Who was the best teacher you ever had? What made that person's teaching so memorable for you?
Both when listening to interviews or reading memoirs, I'm regularly struck by the high praise notable authors, musicians, and filmmakers give to the influential teachers in their lives. I've also lost count of how many novels have moving passages about the power one attentive or committed teacher can exert on a mind.
"I'll not punish you for having a good imagination." Those are the words Francie Nolan's kind teacher tells her in "A Tree Grows In Brooklyn" (1943) after Francie admits she made up a wild story about a poor family to explain why she herself wants the pumpkin pie the teacher offered to her students. In fact, Francie is near starvation. Later in the same scene, the teacher helps Francie unravel another mystery.
"Truth and fancy were so mixed up in her mind ... that she didn't know which was which. But the Teacher made these two things clear to her. From that time on, she made up little stories about things she saw and felt and did." This anecdote has the clear ring of truth for me.
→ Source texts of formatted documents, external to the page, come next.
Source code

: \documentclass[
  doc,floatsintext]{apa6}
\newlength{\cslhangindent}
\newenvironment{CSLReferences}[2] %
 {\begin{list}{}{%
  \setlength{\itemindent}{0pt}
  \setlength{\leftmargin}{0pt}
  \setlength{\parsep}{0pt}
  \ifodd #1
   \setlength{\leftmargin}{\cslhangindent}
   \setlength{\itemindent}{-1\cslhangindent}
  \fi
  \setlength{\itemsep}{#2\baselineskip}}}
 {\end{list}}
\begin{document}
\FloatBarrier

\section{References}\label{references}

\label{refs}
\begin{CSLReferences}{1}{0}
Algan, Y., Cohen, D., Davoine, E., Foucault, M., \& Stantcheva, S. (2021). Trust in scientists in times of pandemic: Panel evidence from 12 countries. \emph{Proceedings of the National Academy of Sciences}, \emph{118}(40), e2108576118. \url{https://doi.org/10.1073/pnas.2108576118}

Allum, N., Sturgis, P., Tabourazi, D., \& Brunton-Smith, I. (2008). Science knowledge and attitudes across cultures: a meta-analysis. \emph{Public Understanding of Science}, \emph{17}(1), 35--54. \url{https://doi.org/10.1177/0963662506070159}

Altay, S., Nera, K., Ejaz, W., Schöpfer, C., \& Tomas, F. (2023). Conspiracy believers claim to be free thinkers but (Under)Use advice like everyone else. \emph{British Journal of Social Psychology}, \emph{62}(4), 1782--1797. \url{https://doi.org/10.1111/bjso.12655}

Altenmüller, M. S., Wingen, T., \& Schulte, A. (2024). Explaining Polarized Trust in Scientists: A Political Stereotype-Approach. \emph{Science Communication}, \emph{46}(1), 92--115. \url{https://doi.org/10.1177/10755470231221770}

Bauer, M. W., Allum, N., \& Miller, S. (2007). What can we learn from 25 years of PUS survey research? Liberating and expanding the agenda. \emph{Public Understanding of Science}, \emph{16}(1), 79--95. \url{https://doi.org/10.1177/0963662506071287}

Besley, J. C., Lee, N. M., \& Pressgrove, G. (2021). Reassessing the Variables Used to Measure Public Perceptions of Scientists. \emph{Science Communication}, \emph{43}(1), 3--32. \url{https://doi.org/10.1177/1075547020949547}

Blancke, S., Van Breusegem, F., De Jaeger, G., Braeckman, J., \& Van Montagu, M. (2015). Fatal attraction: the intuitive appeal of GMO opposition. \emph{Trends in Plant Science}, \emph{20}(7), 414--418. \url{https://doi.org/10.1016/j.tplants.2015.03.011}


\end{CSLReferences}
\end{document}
My own high school English teacher Mrs. Cavico strongly encouraged me to continue writing poetry.
"A Tree Grows In Brooklyn" began literary life as author Betty Smith's memoir, later to be changed into a novel on the advice of an editor. So, here is a perfect example of the profound impact teachers can have. Betty Smith is encouraged to give her imagination free rein and later goes on to create a modern day classic, a coming-of-age story with a teacher in the wholly appropriate role of change agent.